Полнолуние
Шрифт:
Смерть Мариэдит была засвидетельствована как самоубийство, и ее тело в цинковом гробу отправили в Америку. В остальном день прошел спокойно, насколько это возможно при таких обстоятельствах. Лаура уже не думала о Мариэдит, оплакав свою первую жертву, и в ней начали намечаться неуловимые перемены, которых она еще не сознавала. Девушка томилась в ожидании ночи.
Когда стемнело, и в здании «Магдалы» погасили огни, Лаура выскользнула из своей комнаты и легкой поступью направилась в сторону замка. Она совершенно забыла себя и свою далекую, покинутую жизнь, наслаждаясь красотой лунной ночи.
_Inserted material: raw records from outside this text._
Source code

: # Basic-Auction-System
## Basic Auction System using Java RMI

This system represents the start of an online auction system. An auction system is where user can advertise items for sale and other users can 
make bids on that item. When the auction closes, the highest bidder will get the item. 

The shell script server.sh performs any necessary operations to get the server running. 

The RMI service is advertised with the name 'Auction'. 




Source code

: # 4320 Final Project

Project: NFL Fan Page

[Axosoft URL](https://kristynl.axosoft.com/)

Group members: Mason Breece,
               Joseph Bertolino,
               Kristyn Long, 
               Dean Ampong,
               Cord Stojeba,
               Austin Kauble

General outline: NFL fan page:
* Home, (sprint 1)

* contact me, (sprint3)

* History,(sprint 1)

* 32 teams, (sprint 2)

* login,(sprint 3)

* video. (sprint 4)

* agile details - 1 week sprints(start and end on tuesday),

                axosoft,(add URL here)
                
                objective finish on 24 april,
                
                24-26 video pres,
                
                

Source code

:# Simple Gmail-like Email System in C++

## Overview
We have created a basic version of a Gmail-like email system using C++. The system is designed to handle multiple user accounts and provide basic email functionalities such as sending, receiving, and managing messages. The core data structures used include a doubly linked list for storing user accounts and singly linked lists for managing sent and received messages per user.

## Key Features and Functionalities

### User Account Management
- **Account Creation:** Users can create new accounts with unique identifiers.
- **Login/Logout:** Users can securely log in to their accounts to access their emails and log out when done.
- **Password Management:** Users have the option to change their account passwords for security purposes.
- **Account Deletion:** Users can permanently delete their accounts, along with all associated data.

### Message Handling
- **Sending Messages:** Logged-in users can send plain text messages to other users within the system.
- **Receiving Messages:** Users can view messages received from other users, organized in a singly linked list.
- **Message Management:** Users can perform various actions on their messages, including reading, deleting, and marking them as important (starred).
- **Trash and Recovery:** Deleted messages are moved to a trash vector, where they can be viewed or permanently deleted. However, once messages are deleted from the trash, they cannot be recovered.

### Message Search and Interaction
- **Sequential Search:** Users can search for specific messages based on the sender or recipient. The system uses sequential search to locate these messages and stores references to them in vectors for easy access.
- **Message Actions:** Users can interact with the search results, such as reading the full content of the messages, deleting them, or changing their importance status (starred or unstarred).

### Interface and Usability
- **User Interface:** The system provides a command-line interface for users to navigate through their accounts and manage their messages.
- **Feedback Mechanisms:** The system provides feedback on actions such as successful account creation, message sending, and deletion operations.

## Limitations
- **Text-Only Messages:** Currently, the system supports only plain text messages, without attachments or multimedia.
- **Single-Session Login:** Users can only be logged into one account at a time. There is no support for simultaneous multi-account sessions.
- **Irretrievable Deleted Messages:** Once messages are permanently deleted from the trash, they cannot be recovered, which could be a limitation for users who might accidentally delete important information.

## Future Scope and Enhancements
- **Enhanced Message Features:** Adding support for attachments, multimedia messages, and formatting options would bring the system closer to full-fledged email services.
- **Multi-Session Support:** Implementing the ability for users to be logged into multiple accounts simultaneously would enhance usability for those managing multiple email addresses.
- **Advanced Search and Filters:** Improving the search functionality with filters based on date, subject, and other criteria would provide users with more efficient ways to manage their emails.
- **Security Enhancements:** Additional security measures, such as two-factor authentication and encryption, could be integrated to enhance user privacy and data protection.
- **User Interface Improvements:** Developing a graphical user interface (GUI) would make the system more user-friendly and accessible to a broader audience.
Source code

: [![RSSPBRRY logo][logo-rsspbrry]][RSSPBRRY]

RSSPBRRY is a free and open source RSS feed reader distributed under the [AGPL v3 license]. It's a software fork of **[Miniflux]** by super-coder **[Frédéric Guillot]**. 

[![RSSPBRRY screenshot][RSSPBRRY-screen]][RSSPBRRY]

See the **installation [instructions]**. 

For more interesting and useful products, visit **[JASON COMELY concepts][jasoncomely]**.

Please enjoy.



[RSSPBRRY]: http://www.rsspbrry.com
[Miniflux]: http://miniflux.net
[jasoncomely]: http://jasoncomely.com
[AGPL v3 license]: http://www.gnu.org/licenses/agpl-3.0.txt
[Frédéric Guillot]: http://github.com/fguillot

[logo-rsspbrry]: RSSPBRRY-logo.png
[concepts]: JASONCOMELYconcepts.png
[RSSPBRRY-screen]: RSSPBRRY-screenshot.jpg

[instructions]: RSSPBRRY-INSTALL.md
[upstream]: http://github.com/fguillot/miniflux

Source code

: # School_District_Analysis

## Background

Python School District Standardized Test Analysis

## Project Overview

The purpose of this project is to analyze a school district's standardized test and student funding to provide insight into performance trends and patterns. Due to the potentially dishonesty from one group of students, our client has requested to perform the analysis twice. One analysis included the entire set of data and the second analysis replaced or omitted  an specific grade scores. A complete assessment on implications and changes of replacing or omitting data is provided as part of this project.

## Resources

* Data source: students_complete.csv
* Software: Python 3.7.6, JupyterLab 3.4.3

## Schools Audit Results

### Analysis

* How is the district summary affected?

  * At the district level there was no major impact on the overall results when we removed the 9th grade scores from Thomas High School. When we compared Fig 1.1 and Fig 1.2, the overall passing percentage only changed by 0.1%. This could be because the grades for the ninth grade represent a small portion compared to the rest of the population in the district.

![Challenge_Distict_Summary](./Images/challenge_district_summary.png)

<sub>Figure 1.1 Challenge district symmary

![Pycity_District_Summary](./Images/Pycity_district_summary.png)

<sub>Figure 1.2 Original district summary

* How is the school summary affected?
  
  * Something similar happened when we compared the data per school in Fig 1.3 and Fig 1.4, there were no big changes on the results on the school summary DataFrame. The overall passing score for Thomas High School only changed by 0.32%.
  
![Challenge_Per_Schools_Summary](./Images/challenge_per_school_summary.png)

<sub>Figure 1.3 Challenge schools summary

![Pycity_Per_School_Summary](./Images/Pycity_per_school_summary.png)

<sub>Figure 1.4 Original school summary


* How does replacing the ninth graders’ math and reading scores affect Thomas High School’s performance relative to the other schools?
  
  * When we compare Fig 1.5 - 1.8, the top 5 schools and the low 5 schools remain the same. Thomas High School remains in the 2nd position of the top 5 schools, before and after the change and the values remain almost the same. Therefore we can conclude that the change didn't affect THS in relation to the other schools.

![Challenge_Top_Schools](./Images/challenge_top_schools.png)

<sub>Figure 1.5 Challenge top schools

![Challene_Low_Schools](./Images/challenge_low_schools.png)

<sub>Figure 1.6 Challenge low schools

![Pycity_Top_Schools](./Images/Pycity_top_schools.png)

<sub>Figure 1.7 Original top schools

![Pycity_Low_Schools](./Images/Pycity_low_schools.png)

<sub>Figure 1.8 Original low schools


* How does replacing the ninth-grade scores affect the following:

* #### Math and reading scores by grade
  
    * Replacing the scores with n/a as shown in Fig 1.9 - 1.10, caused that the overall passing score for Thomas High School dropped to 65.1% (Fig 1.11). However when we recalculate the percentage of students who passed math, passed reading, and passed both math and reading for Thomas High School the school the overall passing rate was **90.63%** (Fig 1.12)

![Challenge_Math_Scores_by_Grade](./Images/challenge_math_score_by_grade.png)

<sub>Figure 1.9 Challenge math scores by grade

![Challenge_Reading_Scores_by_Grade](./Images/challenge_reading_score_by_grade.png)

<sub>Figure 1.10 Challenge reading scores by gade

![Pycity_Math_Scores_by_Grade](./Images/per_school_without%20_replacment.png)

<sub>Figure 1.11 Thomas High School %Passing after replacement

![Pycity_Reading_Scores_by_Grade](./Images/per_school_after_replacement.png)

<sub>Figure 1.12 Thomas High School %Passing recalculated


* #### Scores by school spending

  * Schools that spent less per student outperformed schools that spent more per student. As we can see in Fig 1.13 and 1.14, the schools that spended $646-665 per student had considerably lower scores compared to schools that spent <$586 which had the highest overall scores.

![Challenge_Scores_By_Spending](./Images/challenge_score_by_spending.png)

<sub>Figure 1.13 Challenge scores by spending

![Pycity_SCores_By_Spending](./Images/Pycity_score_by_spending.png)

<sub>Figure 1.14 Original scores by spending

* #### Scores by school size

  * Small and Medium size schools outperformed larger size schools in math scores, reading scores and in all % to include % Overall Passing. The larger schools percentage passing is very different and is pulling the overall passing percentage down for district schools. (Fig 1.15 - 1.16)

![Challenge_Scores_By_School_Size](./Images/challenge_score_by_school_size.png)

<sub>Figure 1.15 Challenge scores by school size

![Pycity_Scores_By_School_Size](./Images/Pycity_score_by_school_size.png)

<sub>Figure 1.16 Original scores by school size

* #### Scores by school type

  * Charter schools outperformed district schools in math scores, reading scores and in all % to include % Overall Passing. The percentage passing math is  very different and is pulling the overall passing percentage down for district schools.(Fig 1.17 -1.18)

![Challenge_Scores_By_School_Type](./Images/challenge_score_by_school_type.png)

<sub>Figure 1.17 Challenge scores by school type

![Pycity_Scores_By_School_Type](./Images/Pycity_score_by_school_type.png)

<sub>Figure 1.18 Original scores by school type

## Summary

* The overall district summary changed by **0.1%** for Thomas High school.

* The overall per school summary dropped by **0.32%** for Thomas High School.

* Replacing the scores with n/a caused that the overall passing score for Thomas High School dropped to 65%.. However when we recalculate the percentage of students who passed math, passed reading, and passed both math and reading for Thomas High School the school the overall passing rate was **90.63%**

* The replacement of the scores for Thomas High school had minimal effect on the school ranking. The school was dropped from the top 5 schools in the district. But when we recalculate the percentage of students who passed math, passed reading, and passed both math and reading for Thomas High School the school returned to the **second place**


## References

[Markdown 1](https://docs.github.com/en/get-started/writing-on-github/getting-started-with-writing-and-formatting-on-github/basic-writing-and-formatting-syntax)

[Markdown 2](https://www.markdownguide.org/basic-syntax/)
Она впитывала незнакомые звуки и запахи, которые ее измененное сознание распознавало как родные, как если бы для нее прежде существовала другая жизнь
Эдгар ждал ее. Он открыл дверь в лунном свете, и она сразу очутилась в его объятиях.
– Я рад, что ты пришла. Пора начать учиться, Лаура.
Он взял ее за руку и подвел к зеркалу.
– Зеркало не только для того, чтобы расчесывать перед ним волосы, моя дорогая. Из любой зеркальной поверхности можно создать портал. Через это зеркало кровь Элеоноры перешла к тебе.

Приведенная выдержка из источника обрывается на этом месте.